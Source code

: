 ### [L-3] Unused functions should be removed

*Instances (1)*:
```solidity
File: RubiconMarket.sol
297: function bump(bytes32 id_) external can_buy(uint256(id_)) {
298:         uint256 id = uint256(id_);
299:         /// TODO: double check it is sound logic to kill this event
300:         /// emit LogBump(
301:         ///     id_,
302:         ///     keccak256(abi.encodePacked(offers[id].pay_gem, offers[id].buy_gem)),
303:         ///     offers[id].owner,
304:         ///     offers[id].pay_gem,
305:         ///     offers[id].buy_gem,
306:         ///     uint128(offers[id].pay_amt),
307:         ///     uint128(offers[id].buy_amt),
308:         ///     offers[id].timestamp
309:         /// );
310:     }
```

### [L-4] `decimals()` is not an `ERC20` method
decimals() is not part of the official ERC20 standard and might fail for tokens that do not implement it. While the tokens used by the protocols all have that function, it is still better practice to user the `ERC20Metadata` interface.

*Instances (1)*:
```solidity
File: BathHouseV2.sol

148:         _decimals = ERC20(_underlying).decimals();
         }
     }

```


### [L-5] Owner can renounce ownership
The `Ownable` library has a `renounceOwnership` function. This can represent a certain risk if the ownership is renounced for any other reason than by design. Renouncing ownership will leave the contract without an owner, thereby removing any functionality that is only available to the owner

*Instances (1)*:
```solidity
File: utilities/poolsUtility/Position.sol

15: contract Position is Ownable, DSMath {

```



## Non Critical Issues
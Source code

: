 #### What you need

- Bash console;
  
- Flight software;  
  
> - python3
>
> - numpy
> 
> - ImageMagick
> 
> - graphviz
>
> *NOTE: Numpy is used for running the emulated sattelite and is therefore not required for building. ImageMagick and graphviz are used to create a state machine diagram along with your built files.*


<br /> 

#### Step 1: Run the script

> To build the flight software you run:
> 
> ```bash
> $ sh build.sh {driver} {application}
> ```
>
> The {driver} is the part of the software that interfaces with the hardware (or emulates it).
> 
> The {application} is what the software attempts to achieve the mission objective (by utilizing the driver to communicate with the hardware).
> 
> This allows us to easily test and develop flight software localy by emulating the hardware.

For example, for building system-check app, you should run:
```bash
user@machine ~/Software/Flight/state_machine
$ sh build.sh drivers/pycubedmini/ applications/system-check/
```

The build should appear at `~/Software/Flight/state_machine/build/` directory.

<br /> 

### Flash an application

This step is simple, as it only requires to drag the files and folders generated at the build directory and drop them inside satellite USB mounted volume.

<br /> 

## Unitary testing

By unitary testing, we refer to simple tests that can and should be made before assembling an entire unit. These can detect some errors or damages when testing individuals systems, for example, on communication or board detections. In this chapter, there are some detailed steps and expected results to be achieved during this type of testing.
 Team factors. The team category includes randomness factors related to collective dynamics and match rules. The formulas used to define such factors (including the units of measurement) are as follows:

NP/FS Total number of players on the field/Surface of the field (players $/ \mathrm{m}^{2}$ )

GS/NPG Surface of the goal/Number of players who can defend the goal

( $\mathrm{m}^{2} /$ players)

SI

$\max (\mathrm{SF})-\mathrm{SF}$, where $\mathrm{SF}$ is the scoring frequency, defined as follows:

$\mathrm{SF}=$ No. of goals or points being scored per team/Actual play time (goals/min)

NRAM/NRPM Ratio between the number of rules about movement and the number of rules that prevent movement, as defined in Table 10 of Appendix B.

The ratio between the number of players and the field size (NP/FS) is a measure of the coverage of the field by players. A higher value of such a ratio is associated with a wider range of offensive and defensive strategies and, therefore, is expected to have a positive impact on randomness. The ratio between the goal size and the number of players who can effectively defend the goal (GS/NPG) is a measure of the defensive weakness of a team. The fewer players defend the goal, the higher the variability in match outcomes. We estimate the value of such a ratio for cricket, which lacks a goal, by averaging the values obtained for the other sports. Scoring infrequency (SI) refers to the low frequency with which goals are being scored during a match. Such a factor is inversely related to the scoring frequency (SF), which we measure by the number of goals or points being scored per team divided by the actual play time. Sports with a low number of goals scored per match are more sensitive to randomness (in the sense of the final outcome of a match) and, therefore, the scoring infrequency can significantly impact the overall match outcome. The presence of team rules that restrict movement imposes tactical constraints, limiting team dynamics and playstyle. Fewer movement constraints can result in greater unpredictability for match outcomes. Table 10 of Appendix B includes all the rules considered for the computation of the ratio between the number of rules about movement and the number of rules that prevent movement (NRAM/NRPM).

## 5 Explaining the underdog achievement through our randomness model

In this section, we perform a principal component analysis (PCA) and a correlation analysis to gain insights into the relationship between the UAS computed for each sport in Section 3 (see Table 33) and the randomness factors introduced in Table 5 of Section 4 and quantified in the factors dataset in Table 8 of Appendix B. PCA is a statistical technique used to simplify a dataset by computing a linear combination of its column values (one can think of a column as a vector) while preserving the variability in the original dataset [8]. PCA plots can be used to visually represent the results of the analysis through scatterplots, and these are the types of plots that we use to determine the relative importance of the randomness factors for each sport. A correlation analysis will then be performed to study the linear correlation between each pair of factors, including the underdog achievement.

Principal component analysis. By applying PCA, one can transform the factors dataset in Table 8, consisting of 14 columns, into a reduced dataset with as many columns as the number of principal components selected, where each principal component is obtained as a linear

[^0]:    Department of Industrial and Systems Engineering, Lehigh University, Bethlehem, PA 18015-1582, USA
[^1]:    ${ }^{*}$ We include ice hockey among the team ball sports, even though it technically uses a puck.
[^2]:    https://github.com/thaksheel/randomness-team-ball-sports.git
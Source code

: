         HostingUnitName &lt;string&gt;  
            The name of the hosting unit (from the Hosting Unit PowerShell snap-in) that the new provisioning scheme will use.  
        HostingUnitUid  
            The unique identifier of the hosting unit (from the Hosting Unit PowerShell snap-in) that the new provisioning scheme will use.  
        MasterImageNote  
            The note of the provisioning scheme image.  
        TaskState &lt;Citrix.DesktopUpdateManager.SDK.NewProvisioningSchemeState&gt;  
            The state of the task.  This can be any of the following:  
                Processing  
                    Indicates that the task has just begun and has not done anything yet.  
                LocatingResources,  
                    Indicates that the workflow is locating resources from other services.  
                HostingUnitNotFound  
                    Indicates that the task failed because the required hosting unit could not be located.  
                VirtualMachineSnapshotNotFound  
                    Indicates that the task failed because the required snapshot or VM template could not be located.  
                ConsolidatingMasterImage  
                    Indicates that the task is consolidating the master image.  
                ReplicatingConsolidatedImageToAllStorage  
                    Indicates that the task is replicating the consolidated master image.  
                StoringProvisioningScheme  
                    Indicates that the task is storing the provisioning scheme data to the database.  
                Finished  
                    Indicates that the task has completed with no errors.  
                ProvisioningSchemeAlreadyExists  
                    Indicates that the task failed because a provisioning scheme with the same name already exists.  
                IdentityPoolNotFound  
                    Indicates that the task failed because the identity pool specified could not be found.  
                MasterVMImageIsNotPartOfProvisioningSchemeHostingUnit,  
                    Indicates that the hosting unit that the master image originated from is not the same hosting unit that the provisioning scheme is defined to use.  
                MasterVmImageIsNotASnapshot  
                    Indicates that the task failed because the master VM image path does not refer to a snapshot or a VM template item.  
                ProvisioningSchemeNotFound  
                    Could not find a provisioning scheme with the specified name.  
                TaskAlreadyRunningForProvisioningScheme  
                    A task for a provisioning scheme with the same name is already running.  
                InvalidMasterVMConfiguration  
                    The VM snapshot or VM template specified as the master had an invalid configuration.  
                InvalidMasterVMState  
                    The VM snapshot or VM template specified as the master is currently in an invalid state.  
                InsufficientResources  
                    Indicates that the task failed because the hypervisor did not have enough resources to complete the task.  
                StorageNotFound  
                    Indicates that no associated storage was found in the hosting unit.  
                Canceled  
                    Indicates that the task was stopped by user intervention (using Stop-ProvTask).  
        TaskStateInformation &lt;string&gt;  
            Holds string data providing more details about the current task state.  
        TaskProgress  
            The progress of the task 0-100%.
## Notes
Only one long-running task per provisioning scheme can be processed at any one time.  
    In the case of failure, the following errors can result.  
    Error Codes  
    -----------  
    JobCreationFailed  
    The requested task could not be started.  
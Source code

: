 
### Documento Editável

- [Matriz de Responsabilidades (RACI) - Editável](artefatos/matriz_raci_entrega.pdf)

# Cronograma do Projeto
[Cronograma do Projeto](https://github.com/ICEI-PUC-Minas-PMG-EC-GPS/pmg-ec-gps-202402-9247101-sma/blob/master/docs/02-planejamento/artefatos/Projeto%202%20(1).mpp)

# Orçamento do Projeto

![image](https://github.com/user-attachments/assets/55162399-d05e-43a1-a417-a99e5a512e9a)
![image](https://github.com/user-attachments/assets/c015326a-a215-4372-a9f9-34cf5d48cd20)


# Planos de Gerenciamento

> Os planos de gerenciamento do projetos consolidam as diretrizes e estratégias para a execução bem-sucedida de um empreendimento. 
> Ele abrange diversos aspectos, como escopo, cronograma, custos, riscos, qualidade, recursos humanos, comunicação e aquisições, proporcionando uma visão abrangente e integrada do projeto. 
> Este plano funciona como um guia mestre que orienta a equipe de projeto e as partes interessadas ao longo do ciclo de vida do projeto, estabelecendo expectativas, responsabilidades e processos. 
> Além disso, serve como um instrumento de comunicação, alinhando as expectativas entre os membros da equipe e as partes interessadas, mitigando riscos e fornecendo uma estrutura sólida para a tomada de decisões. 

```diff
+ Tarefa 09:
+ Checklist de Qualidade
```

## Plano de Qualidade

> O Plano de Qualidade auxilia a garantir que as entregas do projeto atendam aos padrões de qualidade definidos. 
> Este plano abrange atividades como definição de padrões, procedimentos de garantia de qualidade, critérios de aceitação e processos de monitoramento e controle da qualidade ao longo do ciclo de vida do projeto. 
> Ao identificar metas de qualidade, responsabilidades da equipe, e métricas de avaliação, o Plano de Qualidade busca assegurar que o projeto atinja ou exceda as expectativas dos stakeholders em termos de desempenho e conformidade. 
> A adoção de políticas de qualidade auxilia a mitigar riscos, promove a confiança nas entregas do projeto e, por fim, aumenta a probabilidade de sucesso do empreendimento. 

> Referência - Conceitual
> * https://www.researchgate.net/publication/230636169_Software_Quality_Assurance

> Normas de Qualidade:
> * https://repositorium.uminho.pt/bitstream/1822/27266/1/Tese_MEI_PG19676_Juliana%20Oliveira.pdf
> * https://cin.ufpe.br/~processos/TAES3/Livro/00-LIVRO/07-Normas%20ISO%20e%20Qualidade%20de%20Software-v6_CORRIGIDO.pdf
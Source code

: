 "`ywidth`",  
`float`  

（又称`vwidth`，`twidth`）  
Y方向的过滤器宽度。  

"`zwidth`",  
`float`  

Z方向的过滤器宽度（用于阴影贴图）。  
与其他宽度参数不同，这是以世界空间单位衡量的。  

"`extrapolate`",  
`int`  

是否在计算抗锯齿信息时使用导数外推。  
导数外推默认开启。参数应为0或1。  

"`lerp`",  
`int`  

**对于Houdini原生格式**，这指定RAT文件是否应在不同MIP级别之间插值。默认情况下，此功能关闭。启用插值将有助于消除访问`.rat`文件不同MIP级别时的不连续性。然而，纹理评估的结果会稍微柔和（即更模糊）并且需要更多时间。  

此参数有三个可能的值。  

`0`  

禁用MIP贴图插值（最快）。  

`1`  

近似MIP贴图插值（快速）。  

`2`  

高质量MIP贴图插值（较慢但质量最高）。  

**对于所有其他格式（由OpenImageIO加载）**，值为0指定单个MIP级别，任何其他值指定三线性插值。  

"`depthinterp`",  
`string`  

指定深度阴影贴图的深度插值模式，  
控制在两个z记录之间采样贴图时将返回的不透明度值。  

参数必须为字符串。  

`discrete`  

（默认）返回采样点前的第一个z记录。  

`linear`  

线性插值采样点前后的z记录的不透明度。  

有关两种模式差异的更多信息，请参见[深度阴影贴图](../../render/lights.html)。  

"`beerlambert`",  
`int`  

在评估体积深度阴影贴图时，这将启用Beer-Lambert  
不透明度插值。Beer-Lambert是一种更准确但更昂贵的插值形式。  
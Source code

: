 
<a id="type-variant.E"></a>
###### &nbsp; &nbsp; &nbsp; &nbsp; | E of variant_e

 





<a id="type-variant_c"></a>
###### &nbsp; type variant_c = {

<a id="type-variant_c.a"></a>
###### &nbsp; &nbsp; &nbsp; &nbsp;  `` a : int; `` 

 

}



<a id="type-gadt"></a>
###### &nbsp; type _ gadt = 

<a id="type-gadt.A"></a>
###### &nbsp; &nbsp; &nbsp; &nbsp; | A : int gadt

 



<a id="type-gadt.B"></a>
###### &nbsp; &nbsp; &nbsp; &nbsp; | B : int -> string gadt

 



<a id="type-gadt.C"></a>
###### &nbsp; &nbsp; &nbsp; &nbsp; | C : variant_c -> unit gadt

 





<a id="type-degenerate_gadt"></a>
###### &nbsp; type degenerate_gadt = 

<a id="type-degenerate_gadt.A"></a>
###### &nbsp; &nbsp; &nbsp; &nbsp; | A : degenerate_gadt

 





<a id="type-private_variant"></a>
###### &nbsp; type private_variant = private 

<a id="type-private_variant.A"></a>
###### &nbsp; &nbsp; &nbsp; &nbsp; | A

▸ Exercise directions
Copy each line of the records containing the string "attachments".

▸ Written answer
![image](https://github.com/user-attachments/assets/55162399-d05e-43a1-a417-a99e5a512e9a)
![image](https://github.com/user-attachments/assets/c015326a-a215-4372-a9f9-34cf5d48cd20)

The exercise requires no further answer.